Cameras vs Settlers in the West Bank

HEBRON – With Israeli police turning a blind eye to repeated attacks by armed settlers, Palestinians are using cameras as their frontline defense against setters’ assaults.

"I always keep the camera at my side," Bassam al-Jaabari told Agence France-Presse (AFP) on Friday, June 20, in his poorly stocked grocer’s shop in the West Bank town of Hebron (Al-Khalil).

"It’s the only thing which prevents the settlers from hurling stones at us or coming into my shop," he added, pointing to a three-storey house about 100 meters (yards) away.

More than a year ago, several families of Israeli settlers, who claim they had bought the property, moved into the building in the Palestinian district of Al-Ras.

Immediately, the Israeli human rights group B’Tselem provided the four Palestinian families living near to that house with video cameras to document settlers’ assaults, as part of its program "Shooting Back".

"We know from experience what happens as soon as settler move into the heart of Palestinian areas," said Issa Amro, the B’Tselem official responsible for the volatile Hebron sector.

About 500 settlers are housed in several tiny enclaves built since 1980 in the heart of the city, home to more than 167,000 Palestinians.

Deterrent

B’Tselem has distributed about 100 cameras to Palestinians in the West Bank since the start of 2007 to record assaults by settlers.

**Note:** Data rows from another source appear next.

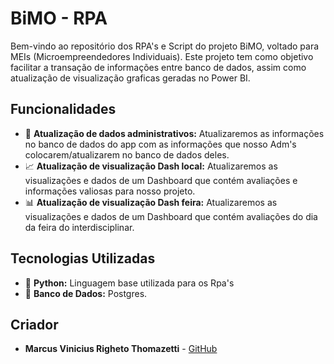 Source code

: <!DOCTYPE html>
<html lang="pt-BR">
<head>
<meta charset="UTF-8">
<meta name="viewport" content="width=device-width, initial-scale=1.0">
</head>
<body>
<h1>BiMO - RPA</h1>
<p>
        Bem-vindo ao repositório dos RPA's e Script do projeto BiMO, voltado para MEIs (Microempreendedores Individuais). 
        Este projeto tem como objetivo facilitar a transação de informações entre banco de dados, assim como atualização de visualização graficas geradas no Power BI.
</p>
<h2>Funcionalidades</h2>
<ul>
<li>🎲 <strong>Atualização de dados administrativos:</strong> Atualizaremos as informações no banco de dados do app com as informações que nosso Adm's colocarem/atualizarem no banco de dados deles.</li>
<li>📈 <strong>Atualização de visualização Dash local:</strong> Atualizaremos as visualizações e dados de um Dashboard que contém avaliações e informações valiosas para nosso projeto.</li>
<li>📊 <strong>Atualização de visualização Dash feira:</strong> Atualizaremos as visualizações e dados de um Dashboard que contém avaliações do dia da feira do interdisciplinar.</li>
</ul>
<h2>Tecnologias Utilizadas</h2>
<ul>
<li>🐍 <strong>Python:</strong> Linguagem base utilizada para os Rpa's</li>
<li>💾 <strong>Banco de Dados:</strong> Postgres.</li>
</ul>
<h2>Criador</h2>
<ul>
<li><strong>Marcus Vinicius Righeto Thomazetti</strong> - <a href="https://github.com/MarcusVinciusRT">GitHub</a></li>
</ul>
</body>
</html>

"They (the settlers) make the life of the Palestinians impossible," said Amro.

"But if their neighbors film them, they think twice before harassing them."

Last week, B’Tselem released a footage showing Israeli settlers brutally attacking two old Palestinian farmers in Hebron.

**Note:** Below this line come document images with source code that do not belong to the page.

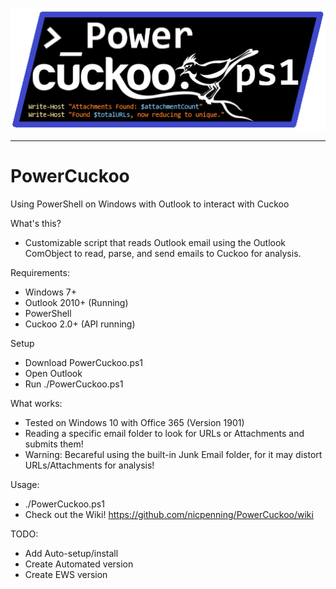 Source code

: 
<p align="center">
  <img src="https://github.com/nicpenning/PowerCuckoo/blob/master/images/PowerCuckooLogo.png">
</p>

***
# PowerCuckoo
Using PowerShell on Windows with Outlook to interact with Cuckoo

What's this?
- Customizable script that reads Outlook email using the Outlook ComObject to read, parse, and send emails to Cuckoo for analysis.

Requirements:
 - Windows 7+
 - Outlook 2010+ (Running)
 - PowerShell
 - Cuckoo 2.0+ (API running)

Setup
 - Download PowerCuckoo.ps1
 - Open Outlook
 - Run ./PowerCuckoo.ps1

What works:
 - Tested on Windows 10 with Office 365 (Version 1901)
 - Reading a specific email folder to look for URLs or Attachments and submits them!
 - Warning: Becareful using the built-in Junk Email folder, for it may distort URLs/Attachments for analysis!

Usage:
 - ./PowerCuckoo.ps1
 - Check out the Wiki!
 https://github.com/nicpenning/PowerCuckoo/wiki
 
 TODO:
  - Add Auto-setup/install
  - Create Automated version
  - Create EWS version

"The settlers gave us a 10-minute warning to clear off from the land," Thamam al-Nawaja, 58, told the BBC after spending three days in hospital following the attack.

She said she and her 70-year-old husband stood their ground and that her arm was broken and her left cheek fractured in an ensuing attack.

Some of the videotapes showing the setters’ assaults have also been broadcast by international media, including one in March last year that showed an Israeli woman hurling a stream of insults at a Palestinian neighbor in the old town of Hebron.

"The pictures of this woman have been broadcast throughout the world and provoked at lot of reaction," recalled Oren Yacokovobish, in charge of the B’Tselem program.

"It was then we realized the potential of ‘Shooting Back’ which was then in a testing phase.

"The cameras have above all a deterrent effect; they protect Palestinians. They also enable the public to see incidents which otherwise are invisible and whose veracity can always be challenged."